But the Chronicle got ahold of a Budget and Legislative Analyst report about the facility. And they’ve got a stunning headline that this center is “the ‘most expensive homeless response’ ever,” and that “One parking spot (at the triage center) is set to cost about $140,000 a year in operating costs, or about $12,000 a month — that’s five times more than the median monthly cost for a one-bedroom apartment in San Francisco.” And total costs for the two years are expected to top $12 million.


Those costs are instantly drawing comparisons to the infamous $1.7 million Noe Valley toilet debacle earlier this year. And the Chronicle is quite correct with their “most expensive homeless response” quote. But the full quote bears some fleshing out, and explains some key detail about the costs.

The Budget and Legislative Analyst report says that “Assuming an ongoing capacity of 35 vehicles per night, the cost per vehicle is approximately $140,000 per year, which is by far the most expensive homeless response intervention.”

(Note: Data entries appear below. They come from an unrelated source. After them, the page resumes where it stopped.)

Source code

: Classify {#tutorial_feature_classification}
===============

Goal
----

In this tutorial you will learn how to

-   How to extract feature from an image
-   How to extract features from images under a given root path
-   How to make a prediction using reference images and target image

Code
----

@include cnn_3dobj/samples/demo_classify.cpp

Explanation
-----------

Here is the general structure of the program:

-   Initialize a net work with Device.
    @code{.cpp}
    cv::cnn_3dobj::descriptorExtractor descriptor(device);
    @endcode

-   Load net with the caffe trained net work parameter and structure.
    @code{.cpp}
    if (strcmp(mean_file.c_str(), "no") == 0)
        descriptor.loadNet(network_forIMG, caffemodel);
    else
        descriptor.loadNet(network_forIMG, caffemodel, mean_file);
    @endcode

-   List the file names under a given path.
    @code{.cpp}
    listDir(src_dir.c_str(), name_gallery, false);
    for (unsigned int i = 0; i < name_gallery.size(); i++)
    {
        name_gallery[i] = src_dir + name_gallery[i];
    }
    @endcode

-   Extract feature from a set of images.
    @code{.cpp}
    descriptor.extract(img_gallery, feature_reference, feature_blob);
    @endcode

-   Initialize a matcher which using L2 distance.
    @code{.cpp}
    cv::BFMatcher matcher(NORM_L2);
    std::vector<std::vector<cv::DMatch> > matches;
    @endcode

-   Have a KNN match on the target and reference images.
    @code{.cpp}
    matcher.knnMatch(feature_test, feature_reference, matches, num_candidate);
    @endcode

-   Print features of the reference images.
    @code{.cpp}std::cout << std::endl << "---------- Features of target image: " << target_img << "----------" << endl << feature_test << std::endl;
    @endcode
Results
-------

The $140,000 per year is not just for the parking spot. It’s an average per-spot cost based on the current 35 vehicles there. That number of vehicles is expected to nearly double, but PG&E hasn’t hooked up all the connections yet, so the site is only half-occupied. That's leading to higher per-resident costs, and the need for costly diesel generators.

And it seems fingers are being pointed at PG&E over this. In the Chronicle’s coverage last week of a supervisors’ committee hearing on the matter, they say that supervisors Shamann Walton and Hillary Ronen “blasted PG&E for its service at the site, criticizing the company as ‘evil’ and ‘a big part of the problem.’” PG&E responded in a statement that the project was “not delayed in any way.”

Video from that meeting is not archived online, so we cannot review the exchange about PG&E (but boy, would we like to!). Still, there is no disputing that lack of electrical hookups is limiting the site’s residency capacity, leading to higher per-resident average costs.

Image: SFGov

And above we have a detailed breakdown of that $12.2 million overall cost, per the Budget and Legislative Analyst report. And who do we have here ringing up the site’s highest costs, at $7.6 million? It’s the sometimes controversial street ambassador program Urban Alchemy, who’ve certainly received many a lucrative contract under the Breed administration.

There’s another nonprofit listed there called the Bayview Hunters Point Foundation, in line to pull about $2.5 million over two years. The budget report points out that “Bayview Hunters Point Foundation was one of two non- profits on elevated concern status in the Controller’s Citywide Nonprofit Monitoring and Capacity Building Program Report FY 2021-22, based on their lack of compliance with a grant agreement to provide fiscal sponsor service to United Council of Human Services, invoicing departments for costs not yet incurred, and turnover in leadership.”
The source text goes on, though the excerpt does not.